In “My Mouth Hovers Across Your Breasts”, Rich discovers the beauty and comfort of intimacy shared with another women. She reconfigures the trope of the erotic to bring together and celebrate the love and desire shared between women. Here, another constraint of gender relations is revoked, and she explores the potential of the erotic to capture the transcendent love that goes beyond the prescribed permutations of desire in society. However, the poem could also be read in a heterosexual frame, with a male poet-persona instead of an assumed female poet-persona, and this is indeed an example of the subtlety of Rich’s poetry. The sexual love depicted in the poem could maneuver between homosexual and heterosexual love, without a clear-cut division separating the two. This is indicative of the way postmodernism has eroded traditional lines of sexuality, allowing for multiplicity and profusion.   


“My Mouth Hovers Across Your Breasts” explains the author's intimate cravings of the woman in bed with her. The author specifically uses “hover” because she wanted to describe how sexually attracted she was to her. It seems as if the moment that she experienced was not so true. The author uses “delicate” to describe the tantalizing form of expression for her woman. She emphasises intensity of their bodies connecting as one.
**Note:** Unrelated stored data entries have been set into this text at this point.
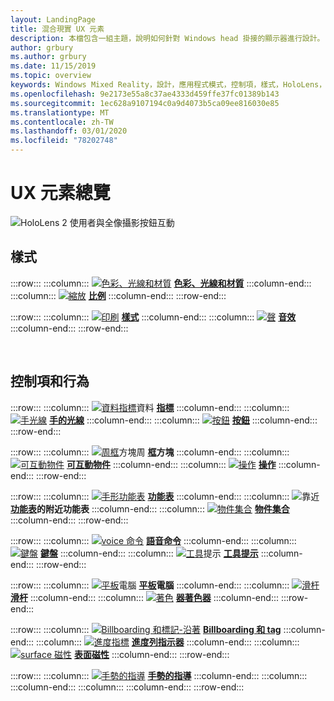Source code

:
 ```yaml
---
layout: LandingPage
title: 混合現實 UX 元素
description: 本檔包含一組主題，說明如何針對 Windows head 掛接的顯示器進行設計。
author: grbury
ms.author: grbury
ms.date: 11/15/2019
ms.topic: overview
keywords: Windows Mixed Reality，設計，應用程式模式，控制項，樣式，HoloLens，互動，UX 元素，行為，建立區塊
ms.openlocfilehash: 9e2173e55a8c37ae4333d459ffe37fc01389b143
ms.sourcegitcommit: 1ec628a9107194c0a9d4073b5ca09ee816030e85
ms.translationtype: MT
ms.contentlocale: zh-TW
ms.lasthandoff: 03/01/2020
ms.locfileid: "78202748"
---
```

# <a name="ux-elements-overview"></a>UX 元素總覽

![HoloLens 2 使用者與全像攝影按鈕互動](images/06_AppPatterns.png)

## <a name="style"></a>樣式

:::row:::
    :::column:::
       [![色彩、光線和材質](images/640px-fragments.png)](color,-light-and-materials.md) **[色彩、光線和材質](color,-light-and-materials.md)**
    :::column-end:::
    :::column:::
       [![縮放](images/volvo-cars-microsoft-hololens-experience01-640px.png)](scale.md) **[比例](scale.md)**
    :::column-end:::
:::row-end:::

:::row:::
    :::column:::
       [![印刷](images/text_in_unity_viewingangle.png)](typography.md)  **[樣式](typography.md)**
    :::column-end:::
    :::column:::
       [![聲](images/spatialaudio.png)](spatial-sound.md) **[音效](spatial-sound.md)**
    :::column-end:::
:::row-end:::

<br>

## <a name="controls-and-behaviors"></a>控制項和行為

:::row:::
    :::column:::
       [![資料指標](images/UX/UX_Hero_Cursor.jpg)](cursors.md)資料 **[指標](cursors.md)**
    :::column-end:::
    :::column:::
       [![手光線](images/UX/UX_Hero_HandRay.jpg)](point-and-commit.md) **[手的光線](point-and-commit.md)**
    :::column-end:::
    :::column:::
       [![按鈕](images/UX/UX_Hero_Button.jpg)](button.md) **[按鈕](button.md)**
    :::column-end:::
:::row-end:::

:::row:::
    :::column:::
       [![周框](images/UX/UX_Hero_BoundingBox.jpg)](app-bar-and-bounding-box.md)方塊周 **[框](app-bar-and-bounding-box.md)方塊**
    :::column-end:::
    :::column:::
       [![可互動物件](images/UX/UX_Hero_Interactable.jpg)](interactable-object.md) **[可互動物件](interactable-object.md)**
    :::column-end:::
    :::column:::
       [![操作](images/UX/UX_Hero_Manipulation.jpg)](direct-manipulation.md) **[操作](direct-manipulation.md)**
    :::column-end:::
:::row-end:::

:::row:::
    :::column:::
       [![手形功能表](images/UX/UX_Hero_HandMenu.jpg)](hand-menu.md) **[功能表](hand-menu.md)**
    :::column-end:::
    :::column:::
       [![](images/UX/UX_Hero_NearMenu.jpg)](near-menu.md)靠近 **[功能表](near-menu.md)的附近功能表**
    :::column-end:::
    :::column:::
       [![物件集合](images/UX/UX_Hero_ObjectCollection.jpg)](object-collection.md) **[物件集合](object-collection.md)**
    :::column-end:::
:::row-end:::

:::row:::
    :::column:::
       [![voice 命令](images/UX/UX_Hero_VoiceCommand.jpg)](voice-input.md) **[語音命令](voice-input.md)**
    :::column-end:::
    :::column:::
       [![鍵盤](images/UX/UX_Hero_Keyboard.jpg)](keyboard.md) **[鍵盤](keyboard.md)**
    :::column-end:::
    :::column:::
       [![工具](images/UX/UX_Hero_Tooltip.jpg)](tooltip.md)提示 **[工具提示](tooltip.md)**
    :::column-end:::
:::row-end:::

:::row:::
    :::column:::
       [![平板](images/UX/UX_Hero_Slate.jpg)](slate.md)電腦 **[平板](slate.md)電腦**
    :::column-end:::
    :::column:::
       [![滑杆](images/UX/UX_Hero_Slider.jpg)](slider.md) **[滑杆](slider.md)**
    :::column-end:::
    :::column:::
        [![著色](images/UX/UX_Hero_StandardShader.jpg)](shader.md) **[器著色器](shader.md)**
    :::column-end:::
:::row-end:::

:::row:::
    :::column:::
        [![Billboarding 和標記-沿著](images/UX/MRTK_TagAlong.gif)](billboarding-and-tag-along.md)  **[Billboarding 和 tag](billboarding-and-tag-along.md)**
    :::column-end:::
    :::column:::
       [![進度指標](images/UX/MRTK_ProgressIndicator.gif)](progress.md) **[進度列指示器](progress.md)**
    :::column-end:::
    :::column:::
       [![surface 磁性](images/UX/MRTK_SurfaceMagnetism.gif)](surface-magnetism.md) **[表面磁性](surface-magnetism.md)**
    :::column-end:::
:::row-end:::

:::row:::
    :::column:::
       [![手勢的指導](images/HandCoach/MRTK_handCoach.jpg)](hand-coach.md)  **[手勢的指導](hand-coach.md)**
    :::column-end:::
    :::column:::
    :::column-end:::
    :::column:::
    :::column-end:::
:::row-end:::

<br>

<br>

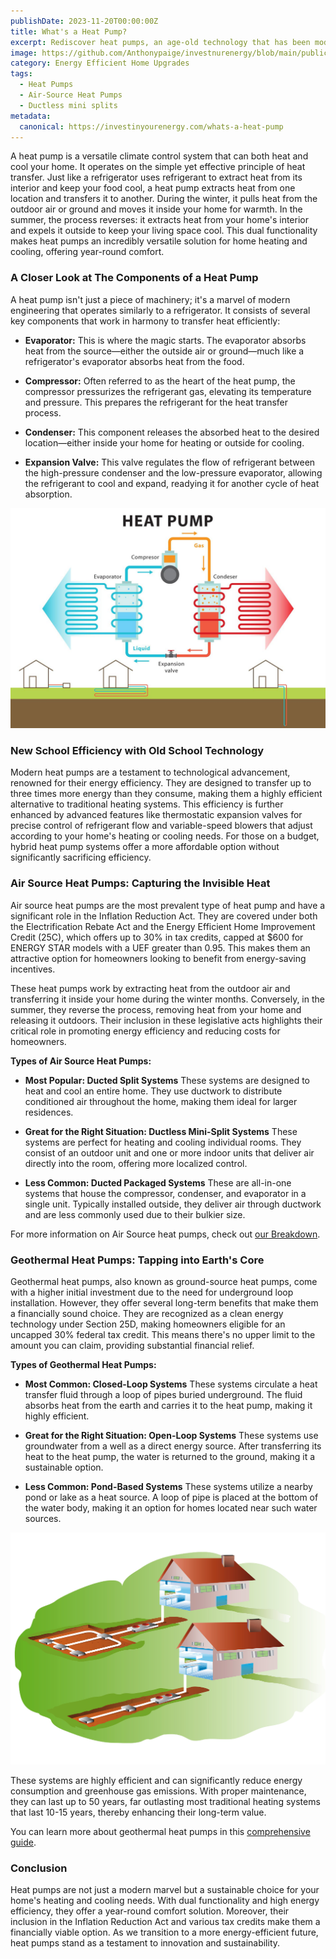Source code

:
 ```yaml
---
publishDate: 2023-11-20T00:00:00Z
title: What's a Heat Pump?
excerpt: Rediscover heat pumps, an age-old technology that has been modernized to provide both heating and cooling solutions for your home.
image: https://github.com/Anthonypaige/investnurenergy/blob/main/public/images/cover-art/HPQ-1-cover-art.png?raw=true
category: Energy Efficient Home Upgrades
tags:
  - Heat Pumps
  - Air-Source Heat Pumps
  - Ductless mini splits
metadata:
  canonical: https://investinyourenergy.com/whats-a-heat-pump
---
```


A heat pump is a versatile climate control system that can both heat and cool your home. It operates on the simple yet effective principle of heat transfer. Just like a refrigerator uses refrigerant to extract heat from its interior and keep your food cool, a heat pump extracts heat from one location and transfers it to another. During the winter, it pulls heat from the outdoor air or ground and moves it inside your home for warmth. In the summer, the process reverses: it extracts heat from your home's interior and expels it outside to keep your living space cool. This dual functionality makes heat pumps an incredibly versatile solution for home heating and cooling, offering year-round comfort.

### **A Closer Look at The Components of a Heat Pump**

A heat pump isn't just a piece of machinery; it's a marvel of modern engineering that operates similarly to a refrigerator. It consists of several key components that work in harmony to transfer heat efficiently:

- **Evaporator:** This is where the magic starts. The evaporator absorbs heat from the source—either the outside air or ground—much like a refrigerator's evaporator absorbs heat from the food.

- **Compressor:** Often referred to as the heart of the heat pump, the compressor pressurizes the refrigerant gas, elevating its temperature and pressure. This prepares the refrigerant for the heat transfer process.

- **Condenser:** This component releases the absorbed heat to the desired location—either inside your home for heating or outside for cooling.

- **Expansion Valve:** This valve regulates the flow of refrigerant between the high-pressure condenser and the low-pressure evaporator, allowing the refrigerant to cool and expand, readying it for another cycle of heat absorption.

![Super wide](https://github.com/Anthonypaige/investnurenergy/blob/main/public/images/In-article-images/HPQ-1-in-article.jpg?raw=true)

### **New School Efficiency with Old School Technology**

Modern heat pumps are a testament to technological advancement, renowned for their energy efficiency. They are designed to transfer up to three times more energy than they consume, making them a highly efficient alternative to traditional heating systems. This efficiency is further enhanced by advanced features like thermostatic expansion valves for precise control of refrigerant flow and variable-speed blowers that adjust according to your home's heating or cooling needs. For those on a budget, hybrid heat pump systems offer a more affordable option without significantly sacrificing efficiency.

### **Air Source Heat Pumps: Capturing the Invisible Heat**

Air source heat pumps are the most prevalent type of heat pump and have a significant role in the Inflation Reduction Act. They are covered under both the Electrification Rebate Act and the Energy Efficient Home Improvement Credit (25C), which offers up to 30% in tax credits, capped at $600 for ENERGY STAR models with a UEF greater than 0.95. This makes them an attractive option for homeowners looking to benefit from energy-saving incentives.

These heat pumps work by extracting heat from the outdoor air and transferring it inside your home during the winter months. Conversely, in the summer, they reverse the process, removing heat from your home and releasing it outdoors. Their inclusion in these legislative acts highlights their critical role in promoting energy efficiency and reducing costs for homeowners.

**Types of Air Source Heat Pumps:**

- **Most Popular: Ducted Split Systems**
  These systems are designed to heat and cool an entire home. They use ductwork to distribute conditioned air throughout the home, making them ideal for larger residences.

- **Great for the Right Situation: Ductless Mini-Split Systems**
  These systems are perfect for heating and cooling individual rooms. They consist of an outdoor unit and one or more indoor units that deliver air directly into the room, offering more localized control.

- **Less Common: Ducted Packaged Systems**
  These are all-in-one systems that house the compressor, condenser, and evaporator in a single unit. Typically installed outside, they deliver air through ductwork and are less commonly used due to their bulkier size.

For more information on Air Source heat pumps, check out [our Breakdown](whats-an-air-source-heat-pump).

### **Geothermal Heat Pumps: Tapping into Earth's Core**

Geothermal heat pumps, also known as ground-source heat pumps, come with a higher initial investment due to the need for underground loop installation. However, they offer several long-term benefits that make them a financially sound choice. They are recognized as a clean energy technology under Section 25D, making homeowners eligible for an uncapped 30% federal tax credit. This means there's no upper limit to the amount you can claim, providing substantial financial relief.

**Types of Geothermal Heat Pumps:**

- **Most Common: Closed-Loop Systems**
  These systems circulate a heat transfer fluid through a loop of pipes buried underground. The fluid absorbs heat from the earth and carries it to the heat pump, making it highly efficient.

- **Great for the Right Situation: Open-Loop Systems**
  These systems use groundwater from a well as a direct energy source. After transferring its heat to the heat pump, the water is returned to the ground, making it a sustainable option.

- **Less Common: Pond-Based Systems**
  These systems utilize a nearby pond or lake as a heat source. A loop of pipe is placed at the bottom of the water body, making it an option for homes located near such water sources.

![Super wide](https://github.com/Anthonypaige/investnurenergy/blob/main/public/images/In-article-images/HPQ-1-in-article2.png?raw=true)

These systems are highly efficient and can significantly reduce energy consumption and greenhouse gas emissions. With proper maintenance, they can last up to 50 years, far outlasting most traditional heating systems that last 10-15 years, thereby enhancing their long-term value.

You can learn more about geothermal heat pumps in this [comprehensive guide](whats-a-geothermal-heat-pump).

### **Conclusion**

Heat pumps are not just a modern marvel but a sustainable choice for your home's heating and cooling needs. With dual functionality and high energy efficiency, they offer a year-round comfort solution. Moreover, their inclusion in the Inflation Reduction Act and various tax credits make them a financially viable option. As we transition to a more energy-efficient future, heat pumps stand as a testament to innovation and sustainability.
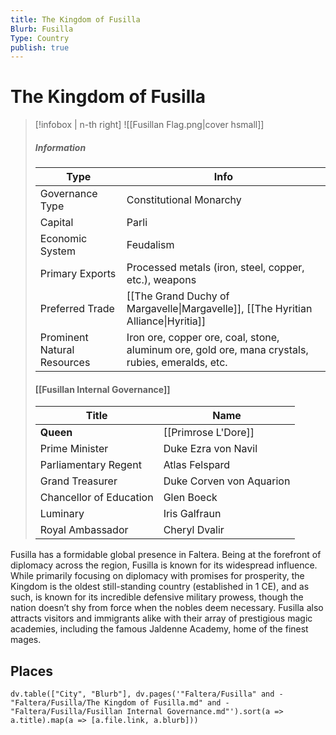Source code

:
 ```yaml
---
title: The Kingdom of Fusilla
Blurb: Fusilla
Type: Country
publish: true
---
```

# The Kingdom of Fusilla 
> [!infobox | n-th right]
> ![[Fusillan Flag.png|cover hsmall]]
> ##### Information
> | Type |  Info |
> | ---- | ---- |
> | Governance Type | Constitutional Monarchy |
> | Capital | Parli |
> | Economic System | Feudalism | 
> | Primary Exports | Processed metals (iron, steel, copper, etc.), weapons |
> | Preferred Trade | [[The Grand Duchy of Margavelle\|Margavelle]], [[The Hyritian Alliance\|Hyritia]] | 
> | Prominent Natural Resources | Iron ore, copper ore, coal, stone, aluminum ore, gold ore, mana crystals, rubies, emeralds, etc. |
> #### [[Fusillan Internal Governance]]
> | Title | Name |
> | ---- | ---- |
> | **Queen** | [[Primrose L'Dore]] |
> | Prime Minister | Duke Ezra von Navil |
> | Parliamentary Regent | Atlas Felspard |
> | Grand Treasurer | Duke Corven von Aquarion |
> | Chancellor of Education | Glen Boeck |
> | Luminary | Iris Galfraun |
> | Royal Ambassador | Cheryl Dvalir |

Fusilla has a formidable global presence in Faltera. Being at the forefront of diplomacy across the region, Fusilla is known for its widespread influence. While primarily focusing on diplomacy with promises for prosperity, the Kingdom is the oldest still-standing country (established in 1 CE), and as such, is known for its incredible defensive military prowess, though the nation doesn’t shy from force when the nobles deem necessary. Fusilla also attracts visitors and immigrants alike with their array of prestigious magic academies, including the famous Jaldenne Academy, home of the finest mages. 

## Places
```dataviewjs
dv.table(["City", "Blurb"], dv.pages('"Faltera/Fusilla" and -"Faltera/Fusilla/The Kingdom of Fusilla.md" and -"Faltera/Fusilla/Fusillan Internal Governance.md"').sort(a => a.title).map(a => [a.file.link, a.blurb]))
```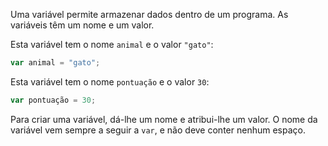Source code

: Uma variável permite armazenar dados dentro de um programa. As variáveis ​​têm um nome e um valor.

Esta variável tem o nome `animal` e o valor `"gato"`:

```javascript
var animal = "gato";
```

Esta variável tem o nome `pontuação` e o valor `30`:

```javascript
var pontuação = 30;
```

Para criar uma variável, dá-lhe um nome e atribui-lhe um valor. O nome da variável vem sempre a seguir a `var`, e não deve conter nenhum espaço.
Then she refers to “tough and delicate we play rings” to their playfulness as being rough with their movements and then slowly becoming passionate towards one another. This describes the intimate setting as she lies on top of her significant other in hope of enticing her mentally, physically, and emotionally. The candles burning around the room are symbolic of their burning love for one another. The author describes the winter as setting the mood, which confirms the intimate atmosphere. She uses “pleasures of winter sudden, wild and delicate” to explain the actions of her and her lover. The author emphasizes “exact” to show the precise movement of her tongue on the woman’s body. She concludes with “my love hot on your scent” to show how engaged she is with this woman. The tone throughout this poem reveals an explicit relationship between her and another woman. It creates a deep feeling of intense affection that exuberates the mood.


As we can see in this examination of Rich’s writing, she expands lesbianism beyond the biological attraction of woman to woman to a universally complex illustration. In these two poems, the love between two women is used to further develop Rich’s interpretation of this lesbian essence.


To conclude, talking about the relevance of her poems Rich commented, “It was written to challenge the erasure of lesbian existence from a large amount of scholarly feminist literature. It was not written to widen divisions but to encourage heterosexual feminists to examine heterosexuality as a political institution which disempowers women and to change it”. The poems of Rich are a gift and a celebration for all the depressed lesbians who feel insecure to express their feelings and demands. Her poems are an attempt to change the prevalent notion of women’s dependence on men for social and economic supports, as well as for adult sexuality and psychological completion. Despite being vilified, mocked, and belittled as dangerous, Rich believes women will continue to surge forward and toward one another with their lesbian attachment to one another.